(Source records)
BEGIN
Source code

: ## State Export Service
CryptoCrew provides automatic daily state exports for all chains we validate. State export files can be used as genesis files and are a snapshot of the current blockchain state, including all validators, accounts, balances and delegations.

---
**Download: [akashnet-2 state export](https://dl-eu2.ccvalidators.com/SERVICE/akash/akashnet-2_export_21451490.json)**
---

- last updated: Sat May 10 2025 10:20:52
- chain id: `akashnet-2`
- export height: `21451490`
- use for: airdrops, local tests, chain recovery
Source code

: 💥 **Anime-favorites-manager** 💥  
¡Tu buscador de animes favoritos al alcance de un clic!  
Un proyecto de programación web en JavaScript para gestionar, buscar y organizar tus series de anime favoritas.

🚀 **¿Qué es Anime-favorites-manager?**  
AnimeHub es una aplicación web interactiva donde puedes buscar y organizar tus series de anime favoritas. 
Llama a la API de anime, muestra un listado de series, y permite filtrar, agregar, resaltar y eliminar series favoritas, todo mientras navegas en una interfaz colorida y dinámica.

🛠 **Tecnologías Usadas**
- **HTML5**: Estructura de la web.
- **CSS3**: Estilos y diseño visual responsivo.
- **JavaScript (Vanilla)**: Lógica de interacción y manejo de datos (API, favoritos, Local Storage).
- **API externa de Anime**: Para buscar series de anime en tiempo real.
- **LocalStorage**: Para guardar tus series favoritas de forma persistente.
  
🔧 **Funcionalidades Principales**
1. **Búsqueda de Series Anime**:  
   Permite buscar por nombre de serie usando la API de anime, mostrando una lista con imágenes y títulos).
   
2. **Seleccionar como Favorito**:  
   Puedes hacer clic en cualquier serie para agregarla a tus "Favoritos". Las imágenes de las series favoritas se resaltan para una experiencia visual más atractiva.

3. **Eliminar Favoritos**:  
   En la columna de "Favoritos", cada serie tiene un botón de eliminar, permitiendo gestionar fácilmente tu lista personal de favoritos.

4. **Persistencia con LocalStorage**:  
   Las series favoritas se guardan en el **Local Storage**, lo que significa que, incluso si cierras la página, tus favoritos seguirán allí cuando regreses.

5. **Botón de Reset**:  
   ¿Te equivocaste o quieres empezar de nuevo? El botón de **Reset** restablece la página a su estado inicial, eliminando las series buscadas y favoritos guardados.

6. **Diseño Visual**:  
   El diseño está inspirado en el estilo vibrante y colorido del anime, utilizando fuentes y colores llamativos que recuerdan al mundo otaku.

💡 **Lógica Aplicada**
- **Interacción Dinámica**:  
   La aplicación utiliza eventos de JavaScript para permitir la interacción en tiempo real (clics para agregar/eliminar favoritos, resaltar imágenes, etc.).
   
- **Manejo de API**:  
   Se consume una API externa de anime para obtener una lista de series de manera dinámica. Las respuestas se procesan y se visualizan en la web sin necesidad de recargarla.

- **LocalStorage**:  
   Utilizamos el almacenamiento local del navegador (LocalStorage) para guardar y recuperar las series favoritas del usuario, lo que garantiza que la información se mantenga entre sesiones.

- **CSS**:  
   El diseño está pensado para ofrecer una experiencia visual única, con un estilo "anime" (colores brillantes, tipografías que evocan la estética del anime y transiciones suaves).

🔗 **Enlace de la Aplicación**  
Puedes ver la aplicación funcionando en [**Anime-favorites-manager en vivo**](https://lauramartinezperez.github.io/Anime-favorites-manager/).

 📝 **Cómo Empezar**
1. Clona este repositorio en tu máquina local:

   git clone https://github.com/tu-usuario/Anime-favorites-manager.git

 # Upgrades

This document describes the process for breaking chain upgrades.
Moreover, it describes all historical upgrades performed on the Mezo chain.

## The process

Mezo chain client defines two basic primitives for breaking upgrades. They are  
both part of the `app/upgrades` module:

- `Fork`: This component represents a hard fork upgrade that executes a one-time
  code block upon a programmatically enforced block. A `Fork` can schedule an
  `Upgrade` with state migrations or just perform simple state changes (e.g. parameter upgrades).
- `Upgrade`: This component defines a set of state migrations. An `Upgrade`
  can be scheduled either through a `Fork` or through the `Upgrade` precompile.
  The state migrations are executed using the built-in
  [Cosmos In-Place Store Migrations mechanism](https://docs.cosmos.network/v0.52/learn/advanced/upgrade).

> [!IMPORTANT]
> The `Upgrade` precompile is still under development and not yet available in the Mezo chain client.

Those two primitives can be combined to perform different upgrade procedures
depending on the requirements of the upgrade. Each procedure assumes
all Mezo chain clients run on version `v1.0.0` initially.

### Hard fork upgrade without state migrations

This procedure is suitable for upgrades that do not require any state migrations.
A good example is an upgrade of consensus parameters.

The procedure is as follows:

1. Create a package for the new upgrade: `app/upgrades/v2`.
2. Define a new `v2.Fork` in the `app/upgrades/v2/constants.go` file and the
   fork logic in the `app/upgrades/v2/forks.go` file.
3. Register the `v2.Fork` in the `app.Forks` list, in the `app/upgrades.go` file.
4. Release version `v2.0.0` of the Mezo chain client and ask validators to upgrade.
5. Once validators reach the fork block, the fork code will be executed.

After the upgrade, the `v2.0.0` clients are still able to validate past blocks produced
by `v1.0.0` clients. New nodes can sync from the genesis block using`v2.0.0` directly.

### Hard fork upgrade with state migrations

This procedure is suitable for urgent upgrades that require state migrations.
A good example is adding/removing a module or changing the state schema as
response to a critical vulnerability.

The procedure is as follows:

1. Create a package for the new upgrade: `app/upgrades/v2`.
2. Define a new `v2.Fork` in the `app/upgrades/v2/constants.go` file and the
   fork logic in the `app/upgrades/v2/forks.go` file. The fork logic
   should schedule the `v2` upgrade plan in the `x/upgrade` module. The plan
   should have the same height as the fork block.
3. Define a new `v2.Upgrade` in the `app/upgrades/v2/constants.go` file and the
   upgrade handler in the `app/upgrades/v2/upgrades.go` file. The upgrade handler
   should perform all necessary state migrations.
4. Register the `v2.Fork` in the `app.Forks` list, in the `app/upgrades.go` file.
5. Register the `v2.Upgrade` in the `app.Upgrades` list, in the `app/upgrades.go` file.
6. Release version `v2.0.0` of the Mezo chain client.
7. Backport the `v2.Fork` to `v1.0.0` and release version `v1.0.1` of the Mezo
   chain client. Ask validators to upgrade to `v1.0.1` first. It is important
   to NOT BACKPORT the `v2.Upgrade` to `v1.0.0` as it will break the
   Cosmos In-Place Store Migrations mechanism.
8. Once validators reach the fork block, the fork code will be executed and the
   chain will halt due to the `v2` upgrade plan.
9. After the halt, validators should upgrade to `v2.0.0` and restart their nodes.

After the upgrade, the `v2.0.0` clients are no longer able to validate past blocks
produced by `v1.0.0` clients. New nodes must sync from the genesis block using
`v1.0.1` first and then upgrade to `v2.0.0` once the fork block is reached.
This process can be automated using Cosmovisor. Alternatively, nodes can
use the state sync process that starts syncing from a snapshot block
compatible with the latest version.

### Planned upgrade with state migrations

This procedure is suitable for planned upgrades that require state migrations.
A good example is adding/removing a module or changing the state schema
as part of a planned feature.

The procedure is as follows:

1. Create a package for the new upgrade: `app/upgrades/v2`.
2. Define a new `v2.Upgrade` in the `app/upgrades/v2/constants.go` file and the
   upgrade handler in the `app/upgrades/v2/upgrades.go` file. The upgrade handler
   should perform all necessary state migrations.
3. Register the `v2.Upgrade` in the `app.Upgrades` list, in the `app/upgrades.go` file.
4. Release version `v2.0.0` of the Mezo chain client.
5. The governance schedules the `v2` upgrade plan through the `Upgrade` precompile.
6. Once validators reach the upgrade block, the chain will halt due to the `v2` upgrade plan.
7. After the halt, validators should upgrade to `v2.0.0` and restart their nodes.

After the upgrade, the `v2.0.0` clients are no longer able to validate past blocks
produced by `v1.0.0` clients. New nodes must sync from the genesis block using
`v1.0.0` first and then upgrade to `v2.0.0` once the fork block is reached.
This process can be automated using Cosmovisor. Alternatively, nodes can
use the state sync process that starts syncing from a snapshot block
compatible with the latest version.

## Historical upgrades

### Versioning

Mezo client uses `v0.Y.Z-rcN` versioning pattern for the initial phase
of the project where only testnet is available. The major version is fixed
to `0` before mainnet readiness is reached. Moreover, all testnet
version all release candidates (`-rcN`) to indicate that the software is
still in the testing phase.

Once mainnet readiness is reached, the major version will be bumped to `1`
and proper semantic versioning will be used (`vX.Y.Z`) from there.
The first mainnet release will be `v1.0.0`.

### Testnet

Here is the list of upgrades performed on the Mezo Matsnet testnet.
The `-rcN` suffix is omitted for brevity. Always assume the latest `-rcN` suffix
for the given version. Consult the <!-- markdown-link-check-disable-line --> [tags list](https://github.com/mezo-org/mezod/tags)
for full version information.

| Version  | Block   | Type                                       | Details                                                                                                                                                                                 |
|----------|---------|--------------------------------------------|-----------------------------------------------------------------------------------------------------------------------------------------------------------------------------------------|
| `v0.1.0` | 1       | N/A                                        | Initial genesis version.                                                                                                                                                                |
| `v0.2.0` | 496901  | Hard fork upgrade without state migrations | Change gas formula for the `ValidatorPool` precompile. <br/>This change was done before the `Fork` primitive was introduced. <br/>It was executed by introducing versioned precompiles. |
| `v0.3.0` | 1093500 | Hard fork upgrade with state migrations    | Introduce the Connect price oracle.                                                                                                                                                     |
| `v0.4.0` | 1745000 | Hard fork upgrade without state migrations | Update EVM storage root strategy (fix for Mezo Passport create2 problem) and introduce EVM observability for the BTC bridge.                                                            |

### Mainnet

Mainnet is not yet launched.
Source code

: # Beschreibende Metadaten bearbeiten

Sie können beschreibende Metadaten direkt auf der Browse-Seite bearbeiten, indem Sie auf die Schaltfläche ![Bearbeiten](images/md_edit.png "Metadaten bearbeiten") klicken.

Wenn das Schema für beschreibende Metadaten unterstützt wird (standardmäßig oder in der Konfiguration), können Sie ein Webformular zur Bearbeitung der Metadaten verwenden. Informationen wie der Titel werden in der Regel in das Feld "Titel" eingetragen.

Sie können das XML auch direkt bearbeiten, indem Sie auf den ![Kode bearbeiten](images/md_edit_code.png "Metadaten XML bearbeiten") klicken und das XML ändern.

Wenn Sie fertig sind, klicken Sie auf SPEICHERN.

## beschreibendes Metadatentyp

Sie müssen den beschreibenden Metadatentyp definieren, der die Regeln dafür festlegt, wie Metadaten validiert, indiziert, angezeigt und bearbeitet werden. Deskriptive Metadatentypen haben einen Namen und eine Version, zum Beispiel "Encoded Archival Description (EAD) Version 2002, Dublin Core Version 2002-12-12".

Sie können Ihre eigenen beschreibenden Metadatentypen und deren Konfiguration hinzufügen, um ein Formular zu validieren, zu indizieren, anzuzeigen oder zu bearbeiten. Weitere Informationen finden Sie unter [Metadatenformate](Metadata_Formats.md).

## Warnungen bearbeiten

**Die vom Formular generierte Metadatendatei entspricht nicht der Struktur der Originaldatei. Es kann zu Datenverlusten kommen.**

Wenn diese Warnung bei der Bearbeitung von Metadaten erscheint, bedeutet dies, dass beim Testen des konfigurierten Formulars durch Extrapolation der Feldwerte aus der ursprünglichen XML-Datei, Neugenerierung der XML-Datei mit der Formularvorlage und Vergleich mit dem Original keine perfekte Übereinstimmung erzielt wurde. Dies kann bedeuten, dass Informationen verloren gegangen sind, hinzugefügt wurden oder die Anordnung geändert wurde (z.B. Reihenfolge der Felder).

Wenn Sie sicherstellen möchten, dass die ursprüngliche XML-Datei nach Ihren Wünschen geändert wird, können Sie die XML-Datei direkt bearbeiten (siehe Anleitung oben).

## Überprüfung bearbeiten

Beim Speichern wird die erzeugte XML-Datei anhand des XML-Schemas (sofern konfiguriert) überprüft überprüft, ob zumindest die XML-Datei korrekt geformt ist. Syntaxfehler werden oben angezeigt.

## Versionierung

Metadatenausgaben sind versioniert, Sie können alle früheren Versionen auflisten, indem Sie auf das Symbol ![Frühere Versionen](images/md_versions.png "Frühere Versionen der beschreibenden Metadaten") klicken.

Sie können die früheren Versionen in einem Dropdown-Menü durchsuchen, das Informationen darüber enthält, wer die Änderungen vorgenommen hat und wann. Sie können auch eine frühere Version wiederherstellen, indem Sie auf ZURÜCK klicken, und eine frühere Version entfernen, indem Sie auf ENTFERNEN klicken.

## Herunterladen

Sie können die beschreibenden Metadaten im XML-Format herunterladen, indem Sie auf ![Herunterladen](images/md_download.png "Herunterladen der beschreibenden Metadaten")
END
## WORK REQUEST
Go through the records and gather the lines that hold "Moreover".

## OUTPUT FOR THIS EXERCISE
Moreover, it describes all historical upgrades performed on the Mezo chain.
to `0` before mainnet readiness is reached. Moreover, all testnet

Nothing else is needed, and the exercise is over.